Extracted data entries:

================================

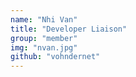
 ```yaml
---
name: "Nhi Van"
title: "Developer Liaison"
group: "member"
img: "nvan.jpg"
github: "vohndernet"
---
```


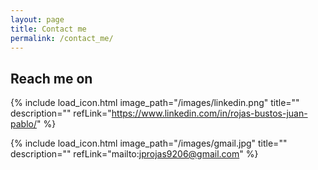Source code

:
 ```yaml
---
layout: page
title: Contact me
permalink: /contact_me/
---
```



## Reach me on

{% include load_icon.html image_path="/images/linkedin.png" title="" description="" refLink="https://www.linkedin.com/in/rojas-bustos-juan-pablo/" %} 
    
{% include load_icon.html image_path="/images/gmail.jpg" title="" description="" refLink="mailto:jprojas9206@gmail.com" %}
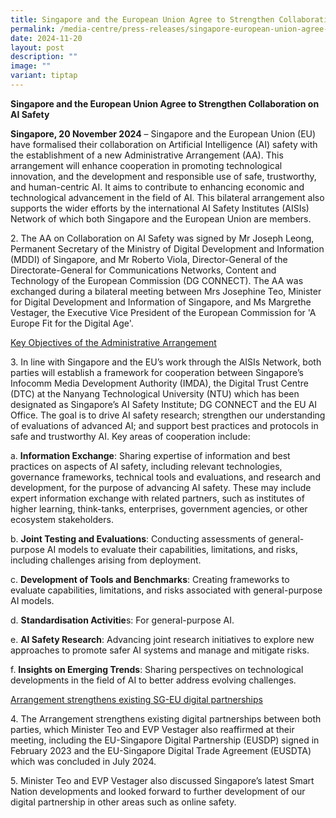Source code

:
 ```yaml
---
title: Singapore and the European Union Agree to Strengthen Collaboration on AI Safety
permalink: /media-centre/press-releases/singapore-european-union-agree-to-strengthen-collaboration-ai-safety/
date: 2024-11-20
layout: post
description: ""
image: ""
variant: tiptap
---
```

<p><strong>Singapore and the European Union Agree to Strengthen Collaboration on AI Safety</strong>
</p>
<p><strong>Singapore, 20 November 2024</strong> – Singapore and the European
Union (EU) have formalised their collaboration on Artificial Intelligence
(AI) safety with the establishment of a new Administrative Arrangement
(AA). This arrangement will enhance cooperation in promoting technological
innovation, and the development and responsible use of safe, trustworthy,
and human-centric AI. It aims to contribute to enhancing economic and technological
advancement in the field of AI. This bilateral arrangement also supports
the wider efforts by the international AI Safety Institutes (AISIs) Network
of which both Singapore and the European Union are members.</p>
<p>2. The AA on Collaboration on AI Safety was signed by Mr Joseph Leong,
Permanent Secretary of the Ministry of Digital Development and Information
(MDDI) of Singapore, and Mr Roberto Viola, Director-General of the Directorate-General
for Communications Networks, Content and Technology of the European Commission
(DG CONNECT). The AA was exchanged during a bilateral meeting between Mrs
Josephine Teo, Minister for Digital Development and Information of Singapore,
and Ms Margrethe Vestager, the Executive Vice President of the European
Commission for 'A Europe Fit for the Digital Age'.</p>
<p><u>Key Objectives of the Administrative Arrangement</u>
</p>
<p>3. In line with Singapore and the EU’s work through the AISIs Network,
both parties will establish a framework for cooperation between Singapore’s
Infocomm Media Development Authority (IMDA), the Digital Trust Centre (DTC)
at the Nanyang Technological University (NTU) which has been designated
as Singapore’s AI Safety Institute; DG CONNECT and the EU AI Office. The
goal is to drive AI safety research; strengthen our understanding of evaluations
of advanced AI; and support best practices and protocols in safe and trustworthy
AI. Key areas of cooperation include:</p>
<p>a. <strong>Information Exchange</strong>: Sharing expertise of information
and best practices on aspects of AI safety, including relevant technologies,
governance frameworks, technical tools and evaluations, and research and
development, for the purpose of advancing AI safety. These may include
expert information exchange with related partners, such as institutes of
higher learning, think-tanks, enterprises, government agencies, or other
ecosystem stakeholders.</p>
<p>b. <strong>Joint Testing and Evaluations</strong>: Conducting assessments
of general-purpose AI models to evaluate their capabilities, limitations,
and risks, including challenges arising from deployment.</p>
<p>c. <strong>Development of Tools and Benchmarks</strong>: Creating frameworks
to evaluate capabilities, limitations, and risks associated with general-purpose
AI models.</p>
<p>d. <strong>Standardisation Activitie</strong>s: For general-purpose AI.</p>
<p>e. <strong>AI Safety Research</strong>: Advancing joint research initiatives
to explore new approaches to promote safer AI systems and manage and mitigate
risks.</p>
<p>f. <strong>Insights on Emerging Trends</strong>: Sharing perspectives on
technological developments in the field of AI to better address evolving
challenges.</p>
<p><u>Arrangement strengthens existing SG-EU digital partnerships</u>
</p>
<p>4. The Arrangement strengthens existing digital partnerships between both
parties, which Minister Teo and EVP Vestager also reaffirmed at their meeting,
including the EU-Singapore Digital Partnership (EUSDP) signed in February
2023 and the EU-Singapore Digital Trade Agreement (EUSDTA) which was concluded
in July 2024.</p>
<p>5. Minister Teo and EVP Vestager also discussed Singapore’s latest Smart
Nation developments and looked forward to further development of our digital
partnership in other areas such as online safety.</p>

================================

▶ _WHAT YOU NEED TO DO_
Take every line from the data that contains the word "This".

▶ _YOUR RESPONSE_
(AA). This arrangement will enhance cooperation in promoting technological
advancement in the field of AI. This bilateral arrangement also supports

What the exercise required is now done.